What to do: In the data that follows, count every line holding the string "ylabel" and give the count alone.

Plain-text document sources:
◇ ◇ ◇

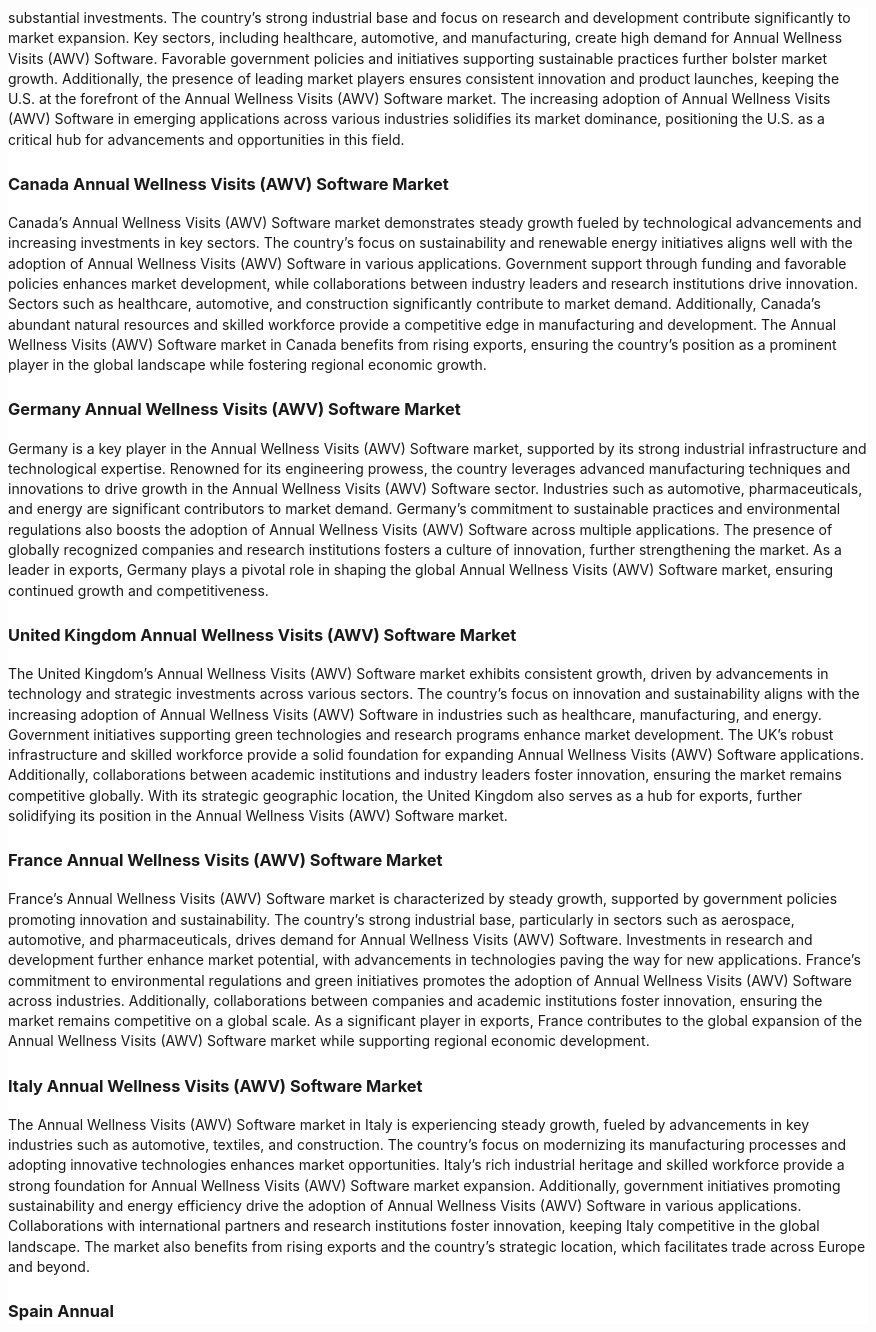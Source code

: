 substantial investments. The country&rsquo;s strong industrial base and focus on research and development contribute significantly to market expansion. Key sectors, including healthcare, automotive, and manufacturing, create high demand for Annual Wellness Visits (AWV) Software. Favorable government policies and initiatives supporting sustainable practices further bolster market growth. Additionally, the presence of leading market players ensures consistent innovation and product launches, keeping the U.S. at the forefront of the Annual Wellness Visits (AWV) Software market. The increasing adoption of Annual Wellness Visits (AWV) Software in emerging applications across various industries solidifies its market dominance, positioning the U.S. as a critical hub for advancements and opportunities in this field.</p><h3>Canada Annual Wellness Visits (AWV) Software Market</h3><p>Canada&rsquo;s Annual Wellness Visits (AWV) Software market demonstrates steady growth fueled by technological advancements and increasing investments in key sectors. The country&rsquo;s focus on sustainability and renewable energy initiatives aligns well with the adoption of Annual Wellness Visits (AWV) Software in various applications. Government support through funding and favorable policies enhances market development, while collaborations between industry leaders and research institutions drive innovation. Sectors such as healthcare, automotive, and construction significantly contribute to market demand. Additionally, Canada&rsquo;s abundant natural resources and skilled workforce provide a competitive edge in manufacturing and development. The Annual Wellness Visits (AWV) Software market in Canada benefits from rising exports, ensuring the country&rsquo;s position as a prominent player in the global landscape while fostering regional economic growth.</p><h3>Germany Annual Wellness Visits (AWV) Software Market</h3><p>Germany is a key player in the Annual Wellness Visits (AWV) Software market, supported by its strong industrial infrastructure and technological expertise. Renowned for its engineering prowess, the country leverages advanced manufacturing techniques and innovations to drive growth in the Annual Wellness Visits (AWV) Software sector. Industries such as automotive, pharmaceuticals, and energy are significant contributors to market demand. Germany&rsquo;s commitment to sustainable practices and environmental regulations also boosts the adoption of Annual Wellness Visits (AWV) Software across multiple applications. The presence of globally recognized companies and research institutions fosters a culture of innovation, further strengthening the market. As a leader in exports, Germany plays a pivotal role in shaping the global Annual Wellness Visits (AWV) Software market, ensuring continued growth and competitiveness.</p><h3>United Kingdom Annual Wellness Visits (AWV) Software Market</h3><p>The United Kingdom&rsquo;s Annual Wellness Visits (AWV) Software market exhibits consistent growth, driven by advancements in technology and strategic investments across various sectors. The country&rsquo;s focus on innovation and sustainability aligns with the increasing adoption of Annual Wellness Visits (AWV) Software in industries such as healthcare, manufacturing, and energy. Government initiatives supporting green technologies and research programs enhance market development. The UK&rsquo;s robust infrastructure and skilled workforce provide a solid foundation for expanding Annual Wellness Visits (AWV) Software applications. Additionally, collaborations between academic institutions and industry leaders foster innovation, ensuring the market remains competitive globally. With its strategic geographic location, the United Kingdom also serves as a hub for exports, further solidifying its position in the Annual Wellness Visits (AWV) Software market.</p><h3>France Annual Wellness Visits (AWV) Software Market</h3><p>France&rsquo;s Annual Wellness Visits (AWV) Software market is characterized by steady growth, supported by government policies promoting innovation and sustainability. The country&rsquo;s strong industrial base, particularly in sectors such as aerospace, automotive, and pharmaceuticals, drives demand for Annual Wellness Visits (AWV) Software. Investments in research and development further enhance market potential, with advancements in technologies paving the way for new applications. France&rsquo;s commitment to environmental regulations and green initiatives promotes the adoption of Annual Wellness Visits (AWV) Software across industries. Additionally, collaborations between companies and academic institutions foster innovation, ensuring the market remains competitive on a global scale. As a significant player in exports, France contributes to the global expansion of the Annual Wellness Visits (AWV) Software market while supporting regional economic development.</p><h3>Italy Annual Wellness Visits (AWV) Software Market</h3><p>The Annual Wellness Visits (AWV) Software market in Italy is experiencing steady growth, fueled by advancements in key industries such as automotive, textiles, and construction. The country&rsquo;s focus on modernizing its manufacturing processes and adopting innovative technologies enhances market opportunities. Italy&rsquo;s rich industrial heritage and skilled workforce provide a strong foundation for Annual Wellness Visits (AWV) Software market expansion. Additionally, government initiatives promoting sustainability and energy efficiency drive the adoption of Annual Wellness Visits (AWV) Software in various applications. Collaborations with international partners and research institutions foster innovation, keeping Italy competitive in the global landscape. The market also benefits from rising exports and the country&rsquo;s strategic location, which facilitates trade across Europe and beyond.</p><h3>Spain Annual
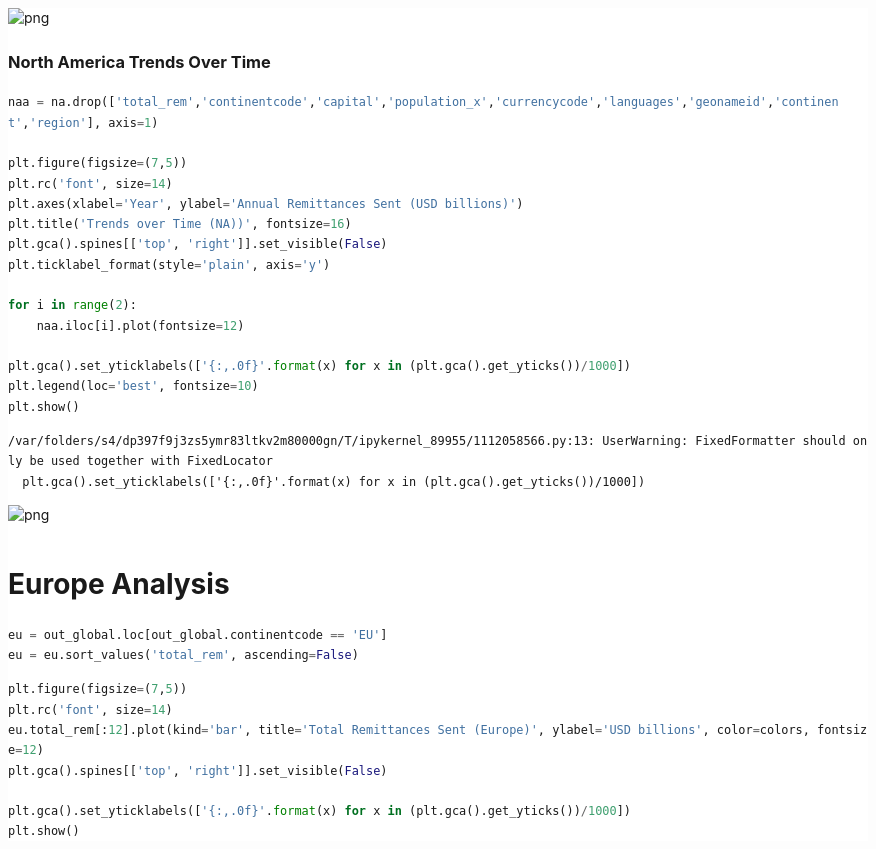 

    
![png](output_38_1.png)
    


### North America Trends Over Time


```python
naa = na.drop(['total_rem','continentcode','capital','population_x','currencycode','languages','geonameid','continent','region'], axis=1)

plt.figure(figsize=(7,5))
plt.rc('font', size=14)   
plt.axes(xlabel='Year', ylabel='Annual Remittances Sent (USD billions)')
plt.title('Trends over Time (NA))', fontsize=16)
plt.gca().spines[['top', 'right']].set_visible(False)    
plt.ticklabel_format(style='plain', axis='y')

for i in range(2):
    naa.iloc[i].plot(fontsize=12)
    
plt.gca().set_yticklabels(['{:,.0f}'.format(x) for x in (plt.gca().get_yticks())/1000])
plt.legend(loc='best', fontsize=10)
plt.show()
```

    /var/folders/s4/dp397f9j3zs5ymr83ltkv2m80000gn/T/ipykernel_89955/1112058566.py:13: UserWarning: FixedFormatter should only be used together with FixedLocator
      plt.gca().set_yticklabels(['{:,.0f}'.format(x) for x in (plt.gca().get_yticks())/1000])



    
![png](output_40_1.png)
    


# Europe Analysis


```python
eu = out_global.loc[out_global.continentcode == 'EU']
eu = eu.sort_values('total_rem', ascending=False)
```


```python
plt.figure(figsize=(7,5))
plt.rc('font', size=14)   
eu.total_rem[:12].plot(kind='bar', title='Total Remittances Sent (Europe)', ylabel='USD billions', color=colors, fontsize=12)
plt.gca().spines[['top', 'right']].set_visible(False)  

plt.gca().set_yticklabels(['{:,.0f}'.format(x) for x in (plt.gca().get_yticks())/1000])
plt.show()
```
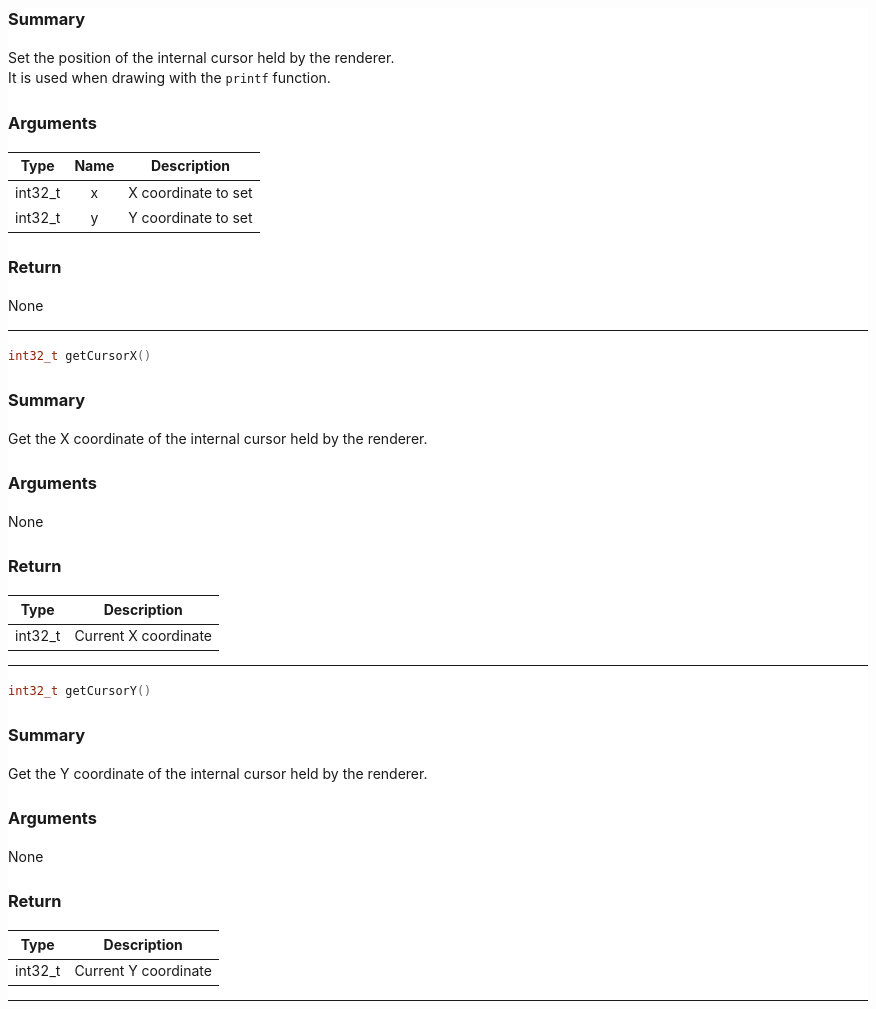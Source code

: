 ### Summary

Set the position of the internal cursor held by the renderer.  
It is used when drawing with the `printf` function.

### Arguments

| Type    | Name | Description         |
| ------- | :--: | ------------------- |
| int32_t |  x   | X coordinate to set |
| int32_t |  y   | Y coordinate to set |

### Return

None

---

```c++
int32_t getCursorX()
```

### Summary

Get the X coordinate of the internal cursor held by the renderer.

### Arguments

None

### Return

| Type    | Description          |
| ------- | -------------------- |
| int32_t | Current X coordinate |

---

```c++
int32_t getCursorY()
```

### Summary

Get the Y coordinate of the internal cursor held by the renderer.

### Arguments

None

### Return

| Type    | Description          |
| ------- | -------------------- |
| int32_t | Current Y coordinate |

---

◇ ◇ ◇

Your response: 2